**Task objective:** From the records below, print exactly the lines starting at the one containing "--path-exact /sample-route-1 \" and ending at the one containing "Note that we", ends included, and nothing else.

Dataset entries

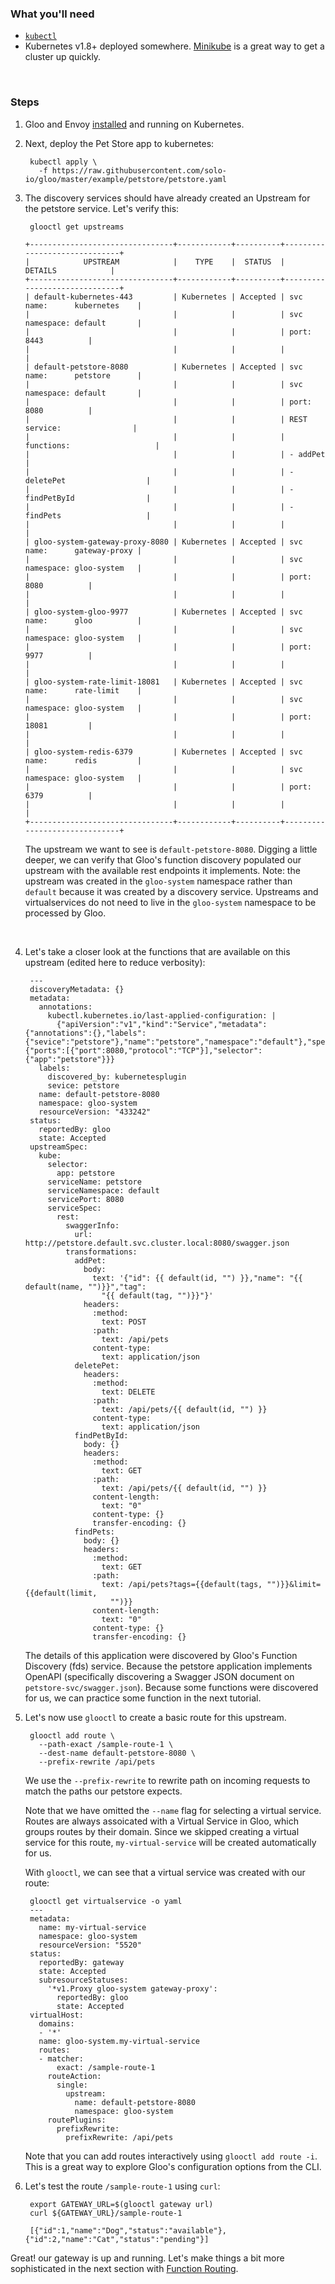 ### What you'll need
- [`kubectl`](https://kubernetes.io/docs/tasks/tools/install-kubectl/)
- Kubernetes v1.8+ deployed somewhere. [Minikube](https://kubernetes.io/docs/tasks/tools/install-minikube/) is a great way to get a cluster up quickly.



<br/>

### Steps

1. Gloo and Envoy [installed](../../installation/kubernetes.md) and running on Kubernetes. 

 
1. Next, deploy the Pet Store app to kubernetes:

        kubectl apply \
          -f https://raw.githubusercontent.com/solo-io/gloo/master/example/petstore/petstore.yaml

1. The discovery services should have already created an Upstream for the petstore service.
Let's verify this:

        glooctl get upstreams
        
       +--------------------------------+------------+----------+------------------------------+
       |            UPSTREAM            |    TYPE    |  STATUS  |           DETAILS            |
       +--------------------------------+------------+----------+------------------------------+
       | default-kubernetes-443         | Kubernetes | Accepted | svc name:      kubernetes    |
       |                                |            |          | svc namespace: default       |
       |                                |            |          | port:          8443          |
       |                                |            |          |                              |
       | default-petstore-8080          | Kubernetes | Accepted | svc name:      petstore      |
       |                                |            |          | svc namespace: default       |
       |                                |            |          | port:          8080          |
       |                                |            |          | REST service:                |
       |                                |            |          | functions:                   |
       |                                |            |          | - addPet                     |
       |                                |            |          | - deletePet                  |
       |                                |            |          | - findPetById                |
       |                                |            |          | - findPets                   |
       |                                |            |          |                              |
       | gloo-system-gateway-proxy-8080 | Kubernetes | Accepted | svc name:      gateway-proxy |
       |                                |            |          | svc namespace: gloo-system   |
       |                                |            |          | port:          8080          |
       |                                |            |          |                              |
       | gloo-system-gloo-9977          | Kubernetes | Accepted | svc name:      gloo          |
       |                                |            |          | svc namespace: gloo-system   |
       |                                |            |          | port:          9977          |
       |                                |            |          |                              |
       | gloo-system-rate-limit-18081   | Kubernetes | Accepted | svc name:      rate-limit    |
       |                                |            |          | svc namespace: gloo-system   |
       |                                |            |          | port:          18081         |
       |                                |            |          |                              |
       | gloo-system-redis-6379         | Kubernetes | Accepted | svc name:      redis         |
       |                                |            |          | svc namespace: gloo-system   |
       |                                |            |          | port:          6379          |
       |                                |            |          |                              |
       +--------------------------------+------------+----------+------------------------------+

    The upstream we want to see is `default-petstore-8080`. Digging a little deeper,
    we can verify that Gloo's function discovery populated our upstream with 
    the available rest endpoints it implements. Note: the upstream was created in 
    the `gloo-system` namespace rather than `default` because it was created by a
    discovery service. Upstreams and virtualservices do not need to live in the `gloo-system`
    namespace to be processed by Gloo.

    <br/>
    
1. Let's take a closer look at the functions that are available on this upstream (edited here to reduce verbosity):
    
        ---
        discoveryMetadata: {}
        metadata:
          annotations:
            kubectl.kubernetes.io/last-applied-configuration: |
              {"apiVersion":"v1","kind":"Service","metadata":{"annotations":{},"labels":{"sevice":"petstore"},"name":"petstore","namespace":"default"},"spec":{"ports":[{"port":8080,"protocol":"TCP"}],"selector":{"app":"petstore"}}}
          labels:
            discovered_by: kubernetesplugin
            sevice: petstore
          name: default-petstore-8080
          namespace: gloo-system
          resourceVersion: "433242"
        status:
          reportedBy: gloo
          state: Accepted
        upstreamSpec:
          kube:
            selector:
              app: petstore
            serviceName: petstore
            serviceNamespace: default
            servicePort: 8080
            serviceSpec:
              rest:
                swaggerInfo:
                  url: http://petstore.default.svc.cluster.local:8080/swagger.json
                transformations:
                  addPet:
                    body:
                      text: '{"id": {{ default(id, "") }},"name": "{{ default(name, "")}}","tag":
                        "{{ default(tag, "")}}"}'
                    headers:
                      :method:
                        text: POST
                      :path:
                        text: /api/pets
                      content-type:
                        text: application/json
                  deletePet:
                    headers:
                      :method:
                        text: DELETE
                      :path:
                        text: /api/pets/{{ default(id, "") }}
                      content-type:
                        text: application/json
                  findPetById:
                    body: {}
                    headers:
                      :method:
                        text: GET
                      :path:
                        text: /api/pets/{{ default(id, "") }}
                      content-length:
                        text: "0"
                      content-type: {}
                      transfer-encoding: {}
                  findPets:
                    body: {}
                    headers:
                      :method:
                        text: GET
                      :path:
                        text: /api/pets?tags={{default(tags, "")}}&limit={{default(limit,
                          "")}}
                      content-length:
                        text: "0"
                      content-type: {}
                      transfer-encoding: {}

    The details of this application were discovered by Gloo's Function Discovery (fds) service. Because the petstore 
    application implements OpenAPI (specifically discovering a Swagger JSON document on `petstore-svc/swagger.json`). 
    Because some functions were discovered for us, we can practice some function in the next tutorial.
    
1. Let's now use `glooctl` to create a basic route for this upstream.

        glooctl add route \
          --path-exact /sample-route-1 \
          --dest-name default-petstore-8080 \
          --prefix-rewrite /api/pets

    We use the `--prefix-rewrite` to rewrite path on incoming requests
    to match the paths our petstore expects. 
    
    Note that we have omitted the `--name` flag for selecting a virtual service. Routes are always assoicated 
    with a Virtual Service in Gloo, which groups routes by their domain. Since we skipped creating a 
    virtual service for this route, `my-virtual-service` will be created automatically for us.

    With `glooctl`, we can see that a virtual service was created with our route:

        glooctl get virtualservice -o yaml
        ---
        metadata:
          name: my-virtual-service
          namespace: gloo-system
          resourceVersion: "5520"
        status:
          reportedBy: gateway
          state: Accepted
          subresourceStatuses:
            '*v1.Proxy gloo-system gateway-proxy':
              reportedBy: gloo
              state: Accepted
        virtualHost:
          domains:
          - '*'
          name: gloo-system.my-virtual-service
          routes:
          - matcher:
              exact: /sample-route-1
            routeAction:
              single:
                upstream:
                  name: default-petstore-8080
                  namespace: gloo-system
            routePlugins:
              prefixRewrite:
                prefixRewrite: /api/pets
          
     Note that you can add routes interactively using `glooctl add route -i`. This is a great way 
     to explore Gloo's configuration options from the CLI.

1. Let's test the route `/sample-route-1` using `curl`:

        export GATEWAY_URL=$(glooctl gateway url)
        curl ${GATEWAY_URL}/sample-route-1
        
        [{"id":1,"name":"Dog","status":"available"},{"id":2,"name":"Cat","status":"pending"}]
        
        
Great! our gateway is up and running. Let's make things a bit more sophisticated in the next section with [Function Routing](2.md).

**Solution to this exercise:**
          --path-exact /sample-route-1 \
          --dest-name default-petstore-8080 \
          --prefix-rewrite /api/pets

    We use the `--prefix-rewrite` to rewrite path on incoming requests
    to match the paths our petstore expects. 
    
    Note that we have omitted the `--name` flag for selecting a virtual service. Routes are always assoicated 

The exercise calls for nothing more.